On Coaching and Diagnosing
For a few months now our team has been running a programme about one-to-ones and appraisals at a London hospital. The programme provides managers, both clinical and non-clinical, with coaching skills and a framework for having one-to-one meetings with their staff.
The rationale for the programme is the growing body of evidence led by Professor Michael West, showing a clear link between people management practices, employee engagement and quality of care. The main finding is that the more engaged health professionals are, the higher the quality of care they provide to their patients and the happier these patients are with the care they receive. The findings are quite astonishing and in particular the fact that high staff engagement is linked to lower patient mortality rates (in the acute sector).
It is also not surprising to find that the quality of leadership is linked to the quality of care. When managers create a positive environment for their teams, people feel engaged. Creating an environment where people are open, kind and appreciative can help raise the level of trust and engagement. In such an environment caring for patients comes naturally because staff feel they have the emotional capacity to care for others. The more you feel you are cared for, the more you feel capable to care for your patients.
When we talk about a coaching approach to management, we describe a relationship in which the employee owns their own performance and the manager helps the employee develop by providing feedback and direction. Objective setting and planning are normally agreed on in a conversation with the employee. When problems arise, the manager helps find solutions by thinking together with the employee. By looking at all the possible ways of action and then choosing the one that feels right for them. The role of the manager is to develop and mentor the employee.

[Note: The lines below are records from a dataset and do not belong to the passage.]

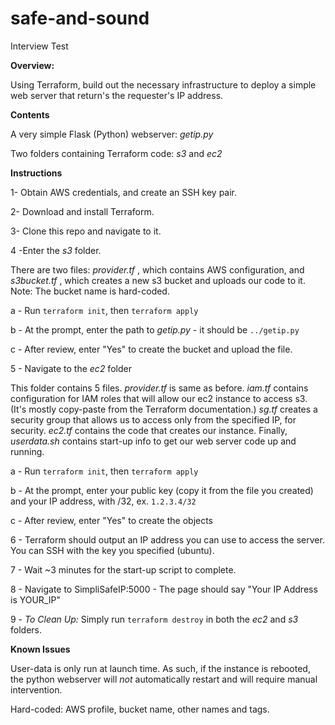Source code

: # safe-and-sound
Interview Test

**Overview:**

Using Terraform, build out the necessary infrastructure to deploy a simple web server that return's the requester's IP address.


**Contents**

A very simple Flask (Python) webserver: *getip.py*

Two folders containing Terraform code: *s3* and *ec2*

**Instructions**

1- Obtain AWS credentials, and create an SSH key pair.

2- Download and install Terraform.

3- Clone this repo and navigate to it.

4 -Enter the *s3* folder.  

There are two files: *provider.tf* , which contains AWS configuration, and  *s3bucket.tf* , which creates a new s3 bucket and uploads our code to it.  Note: The bucket name is hard-coded.

a - Run `terraform init`, then `terraform apply`

b - At the prompt, enter the path to *getip.py* - it should be `../getip.py`

c - After review, enter "Yes" to create the bucket and upload the file.

5 - Navigate to the *ec2* folder

This folder contains 5 files.  *provider.tf* is same as before.  *iam.tf* contains configuration for IAM roles that will allow our ec2 instance to access s3.  (It's mostly copy-paste from the Terraform documentation.)  *sg.tf* creates a security group that allows us to access only from the specified IP, for security.  *ec2.tf* contains the code that creates our instance.  Finally, *userdata.sh* contains start-up info to get our web server code up and running.

a - Run `terraform init`, then `terraform apply`

b - At the prompt, enter your public key (copy it from the file you created) and your IP address, with /32, ex. `1.2.3.4/32`

c - After review, enter "Yes" to create the objects

6 - Terraform should output an IP address you can use to access the server.  You can SSH with the key you specified (ubuntu).

7 - Wait ~3 minutes for the start-up script to complete.

8 - Navigate to SimpliSafeIP:5000  - The page should say "Your IP Address is YOUR_IP"
  
9 - *To Clean Up:* Simply run `terraform destroy` in both the *ec2* and *s3* folders.

**Known Issues**

User-data is only run at launch time.  As such, if the instance is rebooted, the python webserver will *not* automatically restart and will require manual intervention.

Hard-coded:  AWS profile, bucket name, other names and tags.
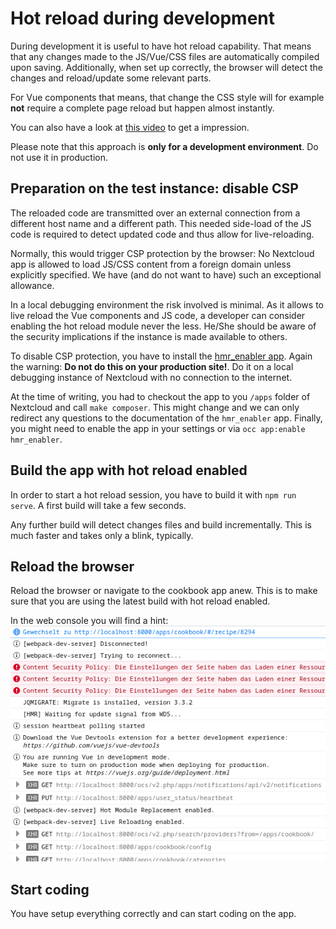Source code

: # Hot reload during development

During development it is useful to have hot reload capability.
That means that any changes made to the JS/Vue/CSS files are automatically compiled upon saving.
Additionally, when set up correctly, the browser will detect the changes and reload/update some relevant parts.

For Vue components that means, that change the CSS style will for example **not** require a complete page reload but happen almost instantly.

You can also have a look at <a href='assets/hot-reload.mp4' target='_blank'>this video</a> to get a impression.

Please note that this approach is **only for a development environment**.
Do not use it in production.

## Preparation on the test instance: disable CSP

The reloaded code are transmitted over an external connection from a different host name and a different path.
This needed side-load of the JS code is required to detect updated code and thus allow for live-reloading.

Normally, this would trigger CSP protection by the browser:
No Nextcloud app is allowed to load JS/CSS content from a foreign domain unless explicitly specified.
We have (and do not want to have) such an exceptional allowance.

In a local debugging environment the risk involved is minimal.
As it allows to live reload the Vue components and JS code, a developer can consider enabling the hot reload module never the less.
He/She should be aware of the security implications if the instance is made available to others.

To disable CSP protection, you have to install the [hmr_enabler app](https://github.com/nextcloud/hmr_enabler).
Again the warning:
**Do not do this on your production site!**.
Do it on a local debugging instance of Nextcloud with no connection to the internet.

At the time of writing, you had to checkout the app to you `/apps` folder of Nextcloud and call `make composer`.
This might change and we can only redirect any questions to the documentation of the `hmr_enabler` app.
Finally, you might need to enable the app in your settings or via `occ app:enable hmr_enabler`.

## Build the app with hot reload enabled

In order to start a hot reload session, you have to build it with `npm run serve`.
A first build will take a few seconds.

Any further build will detect changes files and build incrementally.
This is much faster and takes only a blink, typically.

## Reload the browser

Reload the browser or navigate to the cookbook app anew.
This is to make sure that you are using the latest build with hot reload enabled.

In the web console you will find a hint:
![](assets/confirmation-hot-reload.png)

## Start coding

You have setup everything correctly and can start coding on the app.

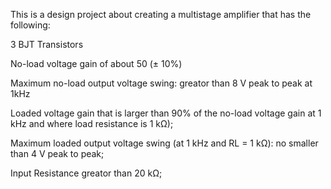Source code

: This is a design project about creating a multistage amplifier that has the following: 

3 BJT Transistors

No-load voltage gain of about 50 (± 10%) 

Maximum no-load output voltage swing: greator than 8 V peak to peak at 1kHz

Loaded voltage gain that is larger than 90% of the no-load voltage gain at 1 kHz and where load resistance is 1 kΩ);

Maximum loaded output voltage swing (at 1 kHz and RL = 1 kΩ): no smaller than 4 V peak to peak; 

Input Resistance greator than 20 kΩ; 
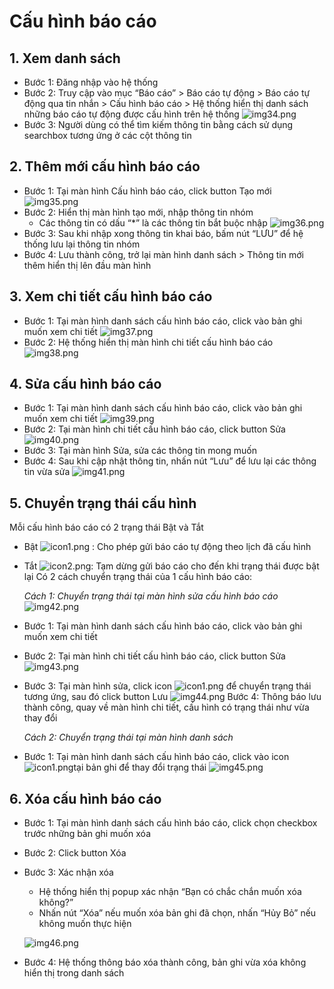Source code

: # Cấu hình báo cáo

## 1. Xem danh sách

- Bước 1: Đăng nhập vào hệ thống
- Bước 2: Truy cập vào mục “Báo cáo” > Báo cáo tự động > Báo cáo tự động qua tin nhắn > Cấu hình báo cáo > Hệ thống hiển thị danh sách những báo cáo tự động được cấu hình trên hệ thống
  ![img34.png](/img/report/img34.png)
- Bước 3: Người dùng có thể tìm kiếm thông tin bằng cách sử dụng searchbox tương ứng ở các cột thông tin

## 2. Thêm mới cấu hình báo cáo

- Bước 1: Tại màn hình Cấu hình báo cáo, click button Tạo mới
  ![img35.png](/img/report/img35.png)
- Bước 2: Hiển thị màn hình tạo mới, nhập thông tin nhóm
  - Các thông tin có dấu “\*” là các thông tin bắt buộc nhập
    ![img36.png](/img/report/img36.png)
- Bước 3: Sau khi nhập xong thông tin khai báo, bấm nút “LƯU” để hệ thống lưu lại thông tin nhóm
- Bước 4: Lưu thành công, trở lại màn hình danh sách > Thông tin mới thêm hiển thị lên đầu màn hình

## 3. Xem chi tiết cấu hình báo cáo

- Bước 1: Tại màn hình danh sách cấu hình báo cáo, click vào bản ghi muốn xem chi tiết
  ![img37.png](/img/report/img37.png)
- Bước 2: Hệ thống hiển thị màn hình chi tiết cấu hình báo cáo
  ![img38.png](/img/report/img38.png)

## 4. Sửa cấu hình báo cáo

- Bước 1: Tại màn hình danh sách cấu hình báo cáo, click vào bản ghi muốn xem chi tiết
  ![img39.png](/img/report/img39.png)
- Bước 2: Tại màn hình chi tiết cấu hình báo cáo, click button Sửa
  ![img40.png](/img/report/img40.png)
- Bước 3: Tại màn hình Sửa, sửa các thông tin mong muốn
- Bước 4: Sau khi cập nhật thông tin, nhấn nút “Lưu” để lưu lại các thông tin vừa sửa
  ![img41.png](/img/report/img41.png)

## 5. Chuyển trạng thái cấu hình

Mỗi cấu hình báo cáo có 2 trạng thái Bật và Tắt

- Bật ![icon1.png](/img/report/icon1.png) : Cho phép gửi báo cáo tự động theo lịch đã cấu hình
- Tắt ![icon2.png](/img/report/icon2.png): Tạm dừng gửi báo cáo cho đến khi trạng thái được bật lại
  Có 2 cách chuyển trạng thái của 1 cấu hình báo cáo:

  _Cách 1: Chuyển trạng thái tại màn hình sửa cấu hình báo cáo_
  ![img42.png](/img/report/img42.png)

- Bước 1: Tại màn hình danh sách cấu hình báo cáo, click vào bản ghi muốn xem chi tiết
- Bước 2: Tại màn hình chi tiết cấu hình báo cáo, click button Sửa
  ![img43.png](/img/report/img43.png)
- Bước 3: Tại màn hình sửa, click icon ![icon1.png](/img/report/icon1.png) để chuyển trạng thái tương ứng, sau đó click button Lưu
  ![img44.png](/img/report/img44.png)
  Bước 4: Thông báo lưu thành công, quay về màn hình chi tiết, cấu hình có trạng thái như vừa thay đổi

  _Cách 2: Chuyển trạng thái tại màn hình danh sách_

- Bước 1: Tại màn hình danh sách cấu hình báo cáo, click vào icon![icon1.png](/img/report/icon1.png)tại bản ghi để thay đổi trạng thái
  ![img45.png](/img/report/img45.png)

## 6. Xóa cấu hình báo cáo

- Bước 1: Tại màn hình danh sách cấu hình báo cáo, click chọn checkbox trước những bản ghi muốn xóa
- Bước 2: Click button Xóa
- Bước 3: Xác nhận xóa

  - Hệ thống hiển thị popup xác nhận “Bạn có chắc chắn muốn xóa không?”
  - Nhấn nút “Xóa” nếu muốn xóa bản ghi đã chọn, nhấn “Hủy Bỏ” nếu không muốn thực hiện

  ![img46.png](/img/report/img46.png)

- Bước 4: Hệ thống thông báo xóa thành công, bản ghi vừa xóa không hiển thị trong danh sách
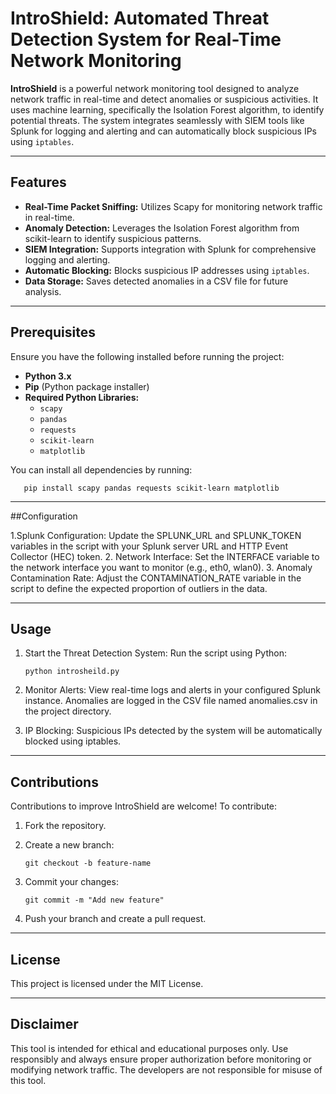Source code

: # IntroShield:  Automated Threat Detection System for Real-Time Network Monitoring

**IntroShield** is a powerful network monitoring tool designed to analyze network traffic in real-time and detect anomalies or suspicious activities. It uses machine learning, specifically the Isolation Forest algorithm, to identify potential threats. The system integrates seamlessly with SIEM tools like Splunk for logging and alerting and can automatically block suspicious IPs using `iptables`.  

---

## Features  

- **Real-Time Packet Sniffing:** Utilizes Scapy for monitoring network traffic in real-time.  
- **Anomaly Detection:** Leverages the Isolation Forest algorithm from scikit-learn to identify suspicious patterns.  
- **SIEM Integration:** Supports integration with Splunk for comprehensive logging and alerting.  
- **Automatic Blocking:** Blocks suspicious IP addresses using `iptables`.  
- **Data Storage:** Saves detected anomalies in a CSV file for future analysis.  

---

## Prerequisites  

Ensure you have the following installed before running the project:  

- **Python 3.x**  
- **Pip** (Python package installer)  
- **Required Python Libraries:**  
  - `scapy`  
  - `pandas`  
  - `requests`  
  - `scikit-learn`  
  - `matplotlib`  

You can install all dependencies by running:  

       pip install scapy pandas requests scikit-learn matplotlib  
---

##Configuration

1.Splunk Configuration:
  Update the SPLUNK_URL and SPLUNK_TOKEN variables in the script with your Splunk server URL and HTTP Event Collector (HEC) token.
2. Network Interface:
   Set the INTERFACE variable to the network interface you want to monitor (e.g., eth0, wlan0).
3. Anomaly Contamination Rate:
   Adjust the CONTAMINATION_RATE variable in the script to define the expected proportion of outliers in the data.

---

## Usage

1. Start the Threat Detection System:
   Run the script using Python:


       python introsheild.py  

2. Monitor Alerts:
   View real-time logs and alerts in your configured Splunk instance.
   Anomalies are logged in the CSV file named anomalies.csv in the project directory.

3. IP Blocking:
   Suspicious IPs detected by the system will be automatically blocked using iptables.

---

## Contributions

Contributions to improve IntroShield are welcome! To contribute:

1. Fork the repository.
2. Create a new branch:

       git checkout -b feature-name  
3. Commit your changes:

       git commit -m "Add new feature"  
4. Push your branch and create a pull request.

---

## License
This project is licensed under the MIT License.

---

## Disclaimer
This tool is intended for ethical and educational purposes only. Use responsibly and always ensure proper authorization before monitoring or modifying network traffic. The developers are not responsible for misuse of this tool.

When using a coaching approach, a manager can create a real change in the engagement and motivation levels of their team.
The coaching conversation between a manager and an employee is often full of open questions. Rather then having all the answers and providing directions, the coaching manager is curious to find what they do not yet know. The employee is the owner of the task and has all the answers. The manager’s job is to allow the space to discover them together. If the manager quickly provides answers, the employee will lose an opportunity to develop. This position of “not knowing” can be quite frustrating for a professional who is used to have all the answers as part of their job, who believes it’s their job to “know”.
An interesting thing we’ve noticed while teaching health professionals how to use a coaching approach with their staff is that a coaching approach doesn’t always come naturally. In their work, they are expected to quickly diagnose what they see in front of them. This means that the nature of the questions they are used to asking patients, and also the way they frequently think, has to do with quickly narrowing down the options until they find the answer – a diagnosis. This is how the “good doctor” always knows what’s wrong with you. Furthermore, you don’t need to know because the doctor knows and you are in their safe hands.
But when a manager coaches they need to do the opposite. “Not knowing” is perhaps one of the best state of minds you can be in. You need to remember that the other person often has the answers they need. They just need your help in realising that and retrieving the answers which they can then continue to own. Your job as a manager is to listen patiently while they find out the answers in the coaching conversation with you. If you push for a “diagnosis” and a “cure” in a coaching conversation, many of the symptoms will soon repeat.